Source records:
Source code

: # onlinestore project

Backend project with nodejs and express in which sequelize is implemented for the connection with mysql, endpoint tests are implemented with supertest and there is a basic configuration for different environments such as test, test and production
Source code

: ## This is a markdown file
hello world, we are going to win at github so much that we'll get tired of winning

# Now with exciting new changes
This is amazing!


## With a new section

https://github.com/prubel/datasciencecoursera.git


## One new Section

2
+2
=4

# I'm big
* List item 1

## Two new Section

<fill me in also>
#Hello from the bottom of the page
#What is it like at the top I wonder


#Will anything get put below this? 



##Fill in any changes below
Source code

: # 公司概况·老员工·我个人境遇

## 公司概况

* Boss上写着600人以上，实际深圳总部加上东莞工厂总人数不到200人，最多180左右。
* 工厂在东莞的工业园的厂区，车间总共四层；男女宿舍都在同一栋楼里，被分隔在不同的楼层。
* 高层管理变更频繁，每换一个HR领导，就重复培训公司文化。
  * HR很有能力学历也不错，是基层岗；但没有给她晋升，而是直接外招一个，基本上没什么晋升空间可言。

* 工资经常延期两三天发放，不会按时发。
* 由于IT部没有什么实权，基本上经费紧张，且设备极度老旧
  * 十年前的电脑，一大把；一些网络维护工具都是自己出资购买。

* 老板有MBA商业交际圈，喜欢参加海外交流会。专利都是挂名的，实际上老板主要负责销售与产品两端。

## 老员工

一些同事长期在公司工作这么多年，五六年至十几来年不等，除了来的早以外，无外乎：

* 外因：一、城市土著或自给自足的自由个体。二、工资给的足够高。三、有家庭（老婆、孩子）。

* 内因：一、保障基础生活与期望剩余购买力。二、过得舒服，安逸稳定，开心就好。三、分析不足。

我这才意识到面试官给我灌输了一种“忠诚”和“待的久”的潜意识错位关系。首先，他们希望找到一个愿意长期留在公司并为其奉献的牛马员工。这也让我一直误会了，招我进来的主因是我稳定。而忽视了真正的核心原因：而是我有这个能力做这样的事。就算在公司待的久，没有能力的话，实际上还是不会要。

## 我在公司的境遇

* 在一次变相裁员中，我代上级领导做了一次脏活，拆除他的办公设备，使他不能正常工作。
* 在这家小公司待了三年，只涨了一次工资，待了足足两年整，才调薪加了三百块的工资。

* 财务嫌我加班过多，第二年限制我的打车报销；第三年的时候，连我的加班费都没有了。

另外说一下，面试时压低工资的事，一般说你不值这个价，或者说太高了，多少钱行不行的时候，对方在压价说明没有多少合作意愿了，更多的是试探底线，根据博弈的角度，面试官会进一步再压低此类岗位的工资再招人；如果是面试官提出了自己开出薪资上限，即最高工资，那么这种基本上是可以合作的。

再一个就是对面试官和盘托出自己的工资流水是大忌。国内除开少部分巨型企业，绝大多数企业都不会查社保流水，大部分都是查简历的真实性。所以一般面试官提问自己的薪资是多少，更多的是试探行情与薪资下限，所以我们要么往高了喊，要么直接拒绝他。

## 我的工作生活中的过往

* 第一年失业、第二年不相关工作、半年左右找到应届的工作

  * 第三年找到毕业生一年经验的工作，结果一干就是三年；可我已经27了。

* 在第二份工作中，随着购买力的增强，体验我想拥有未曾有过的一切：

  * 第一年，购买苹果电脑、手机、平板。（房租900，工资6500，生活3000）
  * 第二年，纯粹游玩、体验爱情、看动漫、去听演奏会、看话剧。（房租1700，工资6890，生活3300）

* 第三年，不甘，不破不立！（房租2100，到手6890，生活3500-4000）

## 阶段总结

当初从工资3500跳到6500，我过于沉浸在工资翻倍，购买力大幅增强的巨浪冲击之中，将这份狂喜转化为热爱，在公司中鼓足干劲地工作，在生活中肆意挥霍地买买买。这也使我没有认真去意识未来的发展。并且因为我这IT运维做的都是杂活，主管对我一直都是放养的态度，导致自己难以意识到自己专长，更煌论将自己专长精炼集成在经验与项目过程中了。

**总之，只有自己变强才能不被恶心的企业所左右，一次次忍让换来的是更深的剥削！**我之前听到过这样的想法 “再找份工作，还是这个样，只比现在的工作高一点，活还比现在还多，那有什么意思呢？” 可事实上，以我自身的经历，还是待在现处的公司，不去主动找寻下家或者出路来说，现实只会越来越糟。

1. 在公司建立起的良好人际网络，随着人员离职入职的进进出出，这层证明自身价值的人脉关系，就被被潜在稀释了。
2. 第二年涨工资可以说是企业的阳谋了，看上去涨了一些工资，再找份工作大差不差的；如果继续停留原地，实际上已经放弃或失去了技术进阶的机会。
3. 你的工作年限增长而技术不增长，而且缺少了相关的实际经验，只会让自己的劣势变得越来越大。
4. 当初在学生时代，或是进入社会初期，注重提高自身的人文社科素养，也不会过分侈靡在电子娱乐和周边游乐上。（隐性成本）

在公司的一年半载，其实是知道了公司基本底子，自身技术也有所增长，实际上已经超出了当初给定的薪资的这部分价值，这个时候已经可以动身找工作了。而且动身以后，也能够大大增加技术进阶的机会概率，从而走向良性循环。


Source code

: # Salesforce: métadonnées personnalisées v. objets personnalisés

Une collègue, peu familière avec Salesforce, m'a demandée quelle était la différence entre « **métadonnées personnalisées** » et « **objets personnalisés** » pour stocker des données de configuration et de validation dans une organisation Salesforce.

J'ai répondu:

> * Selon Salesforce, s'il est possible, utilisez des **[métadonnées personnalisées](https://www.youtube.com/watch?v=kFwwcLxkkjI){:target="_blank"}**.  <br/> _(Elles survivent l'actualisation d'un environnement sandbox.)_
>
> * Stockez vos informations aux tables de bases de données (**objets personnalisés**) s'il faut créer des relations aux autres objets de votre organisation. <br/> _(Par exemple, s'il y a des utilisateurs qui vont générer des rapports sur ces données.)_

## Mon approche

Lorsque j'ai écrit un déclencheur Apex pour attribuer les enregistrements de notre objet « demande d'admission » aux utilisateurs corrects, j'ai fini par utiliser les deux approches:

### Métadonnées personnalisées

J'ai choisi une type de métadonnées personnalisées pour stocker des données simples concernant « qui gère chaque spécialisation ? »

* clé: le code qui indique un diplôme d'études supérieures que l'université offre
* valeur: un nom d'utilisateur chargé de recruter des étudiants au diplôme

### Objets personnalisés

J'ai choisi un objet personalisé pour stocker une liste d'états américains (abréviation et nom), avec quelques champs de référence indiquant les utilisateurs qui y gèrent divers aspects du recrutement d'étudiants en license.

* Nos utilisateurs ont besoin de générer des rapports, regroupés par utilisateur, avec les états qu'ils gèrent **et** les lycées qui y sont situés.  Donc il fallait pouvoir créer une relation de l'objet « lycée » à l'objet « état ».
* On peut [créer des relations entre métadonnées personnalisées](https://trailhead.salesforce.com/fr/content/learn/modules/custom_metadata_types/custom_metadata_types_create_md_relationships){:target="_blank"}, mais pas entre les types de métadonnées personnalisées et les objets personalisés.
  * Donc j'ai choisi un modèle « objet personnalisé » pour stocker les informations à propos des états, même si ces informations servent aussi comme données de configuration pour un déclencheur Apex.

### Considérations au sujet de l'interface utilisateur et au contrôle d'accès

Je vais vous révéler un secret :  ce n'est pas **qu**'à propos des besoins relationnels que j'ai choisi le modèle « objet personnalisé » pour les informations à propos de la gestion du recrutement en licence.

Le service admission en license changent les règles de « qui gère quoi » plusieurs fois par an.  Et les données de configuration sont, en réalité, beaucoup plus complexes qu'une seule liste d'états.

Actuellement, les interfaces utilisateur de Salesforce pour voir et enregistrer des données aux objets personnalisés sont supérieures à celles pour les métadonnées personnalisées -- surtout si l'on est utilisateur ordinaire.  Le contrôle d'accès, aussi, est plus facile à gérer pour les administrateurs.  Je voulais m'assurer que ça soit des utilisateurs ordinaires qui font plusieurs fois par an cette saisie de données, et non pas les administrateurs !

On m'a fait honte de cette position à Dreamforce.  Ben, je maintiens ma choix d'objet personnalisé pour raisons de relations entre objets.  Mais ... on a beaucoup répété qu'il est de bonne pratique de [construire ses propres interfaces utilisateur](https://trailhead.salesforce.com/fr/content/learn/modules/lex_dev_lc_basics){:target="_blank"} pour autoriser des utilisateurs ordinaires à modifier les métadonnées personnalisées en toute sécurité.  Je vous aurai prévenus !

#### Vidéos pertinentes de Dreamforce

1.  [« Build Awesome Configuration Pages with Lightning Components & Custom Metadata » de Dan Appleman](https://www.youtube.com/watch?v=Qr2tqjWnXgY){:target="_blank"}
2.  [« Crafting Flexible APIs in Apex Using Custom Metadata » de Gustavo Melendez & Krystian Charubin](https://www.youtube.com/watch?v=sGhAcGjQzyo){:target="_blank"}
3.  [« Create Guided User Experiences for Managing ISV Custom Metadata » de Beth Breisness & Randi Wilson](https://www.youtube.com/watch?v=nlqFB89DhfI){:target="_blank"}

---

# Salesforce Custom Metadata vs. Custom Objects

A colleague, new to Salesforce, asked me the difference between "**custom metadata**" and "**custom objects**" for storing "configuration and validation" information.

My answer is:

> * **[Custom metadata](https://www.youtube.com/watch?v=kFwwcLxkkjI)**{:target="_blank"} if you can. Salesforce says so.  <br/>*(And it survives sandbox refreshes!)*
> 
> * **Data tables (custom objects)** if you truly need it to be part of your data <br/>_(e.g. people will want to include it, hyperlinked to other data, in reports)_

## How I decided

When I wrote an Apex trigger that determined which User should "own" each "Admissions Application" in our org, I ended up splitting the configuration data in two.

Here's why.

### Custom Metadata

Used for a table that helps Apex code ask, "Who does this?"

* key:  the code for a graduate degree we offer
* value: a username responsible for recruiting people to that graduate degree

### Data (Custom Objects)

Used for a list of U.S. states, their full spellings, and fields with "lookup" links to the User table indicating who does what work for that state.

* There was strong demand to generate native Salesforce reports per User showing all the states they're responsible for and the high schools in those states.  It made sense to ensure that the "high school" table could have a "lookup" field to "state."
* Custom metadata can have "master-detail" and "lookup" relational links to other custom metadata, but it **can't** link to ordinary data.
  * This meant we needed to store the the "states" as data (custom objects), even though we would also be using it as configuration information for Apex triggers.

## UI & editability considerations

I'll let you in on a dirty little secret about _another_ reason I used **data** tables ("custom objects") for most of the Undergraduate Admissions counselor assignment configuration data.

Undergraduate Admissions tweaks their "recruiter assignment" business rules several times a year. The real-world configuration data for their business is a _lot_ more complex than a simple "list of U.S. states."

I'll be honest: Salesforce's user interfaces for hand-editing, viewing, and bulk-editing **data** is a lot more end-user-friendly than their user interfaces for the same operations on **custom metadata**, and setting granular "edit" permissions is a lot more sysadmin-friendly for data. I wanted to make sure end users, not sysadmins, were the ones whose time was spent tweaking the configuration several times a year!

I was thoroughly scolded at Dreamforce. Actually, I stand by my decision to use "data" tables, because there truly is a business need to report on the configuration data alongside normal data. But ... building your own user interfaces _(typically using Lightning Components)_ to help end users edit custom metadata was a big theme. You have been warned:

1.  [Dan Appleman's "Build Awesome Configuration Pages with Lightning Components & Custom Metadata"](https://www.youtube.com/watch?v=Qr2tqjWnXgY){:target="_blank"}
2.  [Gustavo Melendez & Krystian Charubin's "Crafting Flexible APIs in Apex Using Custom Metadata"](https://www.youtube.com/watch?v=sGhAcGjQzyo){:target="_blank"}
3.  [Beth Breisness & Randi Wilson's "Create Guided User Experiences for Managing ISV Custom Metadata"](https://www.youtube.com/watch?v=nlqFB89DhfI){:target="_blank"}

Task brief: Find every line in the records above that contains the word "propos", and copy each one.

Output for this exercise:
  * Donc j'ai choisi un modèle « objet personnalisé » pour stocker les informations à propos des états, même si ces informations servent aussi comme données de configuration pour un déclencheur Apex.
Je vais vous révéler un secret :  ce n'est pas **qu**'à propos des besoins relationnels que j'ai choisi le modèle « objet personnalisé » pour les informations à propos de la gestion du recrutement en licence.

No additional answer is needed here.